New research shows that a person’s own rating of their feelings – even on a seemingly arbitrary scale – is of greater predictive power than a collection of socioeconomic measures.

The findings, published today (Monday) in Proceedings of the National Academy of Sciences, were made by researchers at the Wellbeing Research Centre, University of Oxford, using data from approximately 700,000 people across multiple countries.

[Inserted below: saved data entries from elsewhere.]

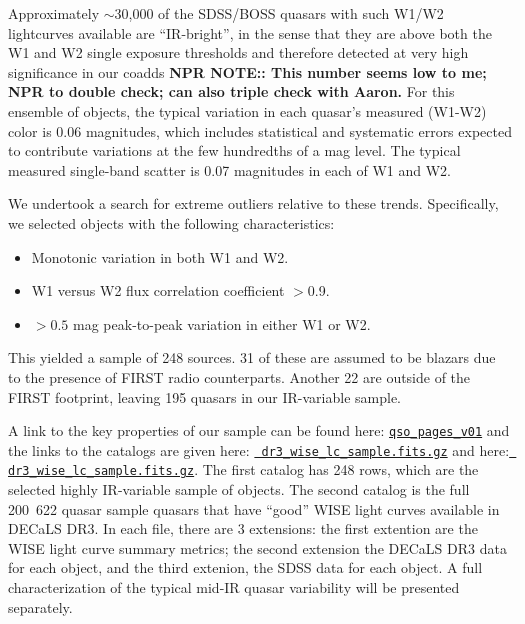 \documentclass[11pt,a4paper]{article}
\begin{document}
Approximately $\sim$30,000 of the SDSS/BOSS quasars with such W1/W2
lightcurves available are ``IR-bright'', in the sense that they are
above both the W1 and W2 single exposure thresholds and therefore
detected at very high significance in our coadds {\bf NPR NOTE:: This
number seems low to me; NPR to double check; can also triple check
with Aaron.}  For this ensemble of objects, the typical variation in
each quasar's measured (W1-W2) color is 0.06 magnitudes, which
includes statistical and systematic errors expected to contribute
variations at the few hundredths of a mag level. The typical measured
single-band scatter is 0.07 magnitudes in each of W1 and W2.

We undertook a search for extreme outliers relative to these trends.
Specifically, we selected objects with the following characteristics:
\begin{itemize}
    \item Monotonic variation in both W1 and W2.
    \item W1 versus W2 flux correlation coefficient $>$0.9.
    \item $>0.5$ mag peak-to-peak variation in either W1 or W2.
\end{itemize}
This yielded a sample of 248 sources. 31 of these are assumed to be
blazars due to the presence of FIRST radio counterparts. Another 22
are outside of the FIRST footprint, leaving 195 quasars in our
IR-variable sample.

A link to the key properties of our sample can be found here:
\href{http://portal.nersc.gov/project/cosmo/temp/ameisner/qso\_pages\_v01/}
{\tt qso\_pages\_v01} and the links to the catalogs are given here:
\href{http://portal.nersc.gov/project/cosmo/temp/ameisner/dr3_wise_lc_sample.fits.gz}{{\tt
dr3\_wise\_lc\_sample.fits.gz}} and here:
\href{http://portal.nersc.gov/project/cosmo/temp/ameisner/dr3_wise_lc_metrics_all_qso.fits.gz}{{\tt
dr3\_wise\_lc\_sample.fits.gz}}.  The first catalog has 248 rows,
which are the selected highly IR-variable sample of objects.  The
second catalog is the full \hbox{200 622} quasar sample quasars that
have ``good'' WISE light curves available in DECaLS DR3. In each file,
there are 3 extensions: the first extention are the WISE light curve
summary metrics; the second extension the DECaLS DR3 data for each
object, and the third extenion, the SDSS data for each object.
A full characterization of the typical mid-IR quasar variability will be
presented separately.
\end{document}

Professor Andrew Oswald (Warwick) and Dr Caspar Kaiser (Oxford) examined the relationship by comparing self-reported feelings integers – for example, where individuals were asked to rate their satisfaction on a scale of 0 to 10 – to later ‘get-me-out-of-here’ actions.

These actions, where individuals choose to leave their current setting, are an unambiguous signal of human dissatisfaction with the status quo. For the purposes of this study, the authors looked at four types of get-me-out-of-here action: moving dwellings, changing intimate partners, leaving jobs, and hospital visits.

Across 34 years of data in Germany, 25 years in the UK and 20 years in Australia, their research shows that feelings integers are generally of greater predictive power than combined socioeconomic variables including household income, marital status, education and number of children, among others.

The researchers describe a stable and almost linear relationship between a single feelings integer and these self-driven life changes, in all three of the countries examined in the study.

Dr Caspar Kaiser, Research Fellow at the Wellbeing Research Centre and a Research Officer at Oxford’s Institute for New Economic Thinking (INET), and corresponding author for the study, added: “It is unknown whether our results will replicate more globally, especially in low- and middle-income countries. Another interesting next step would be to examine whether the observed action-satisfaction associations systematically differ across population groups, e.g. between men and women or across age.”

The scientific value of numerical measures of human feelings’ is published in Proceedings of the National Academy of Sciences of the United States of America.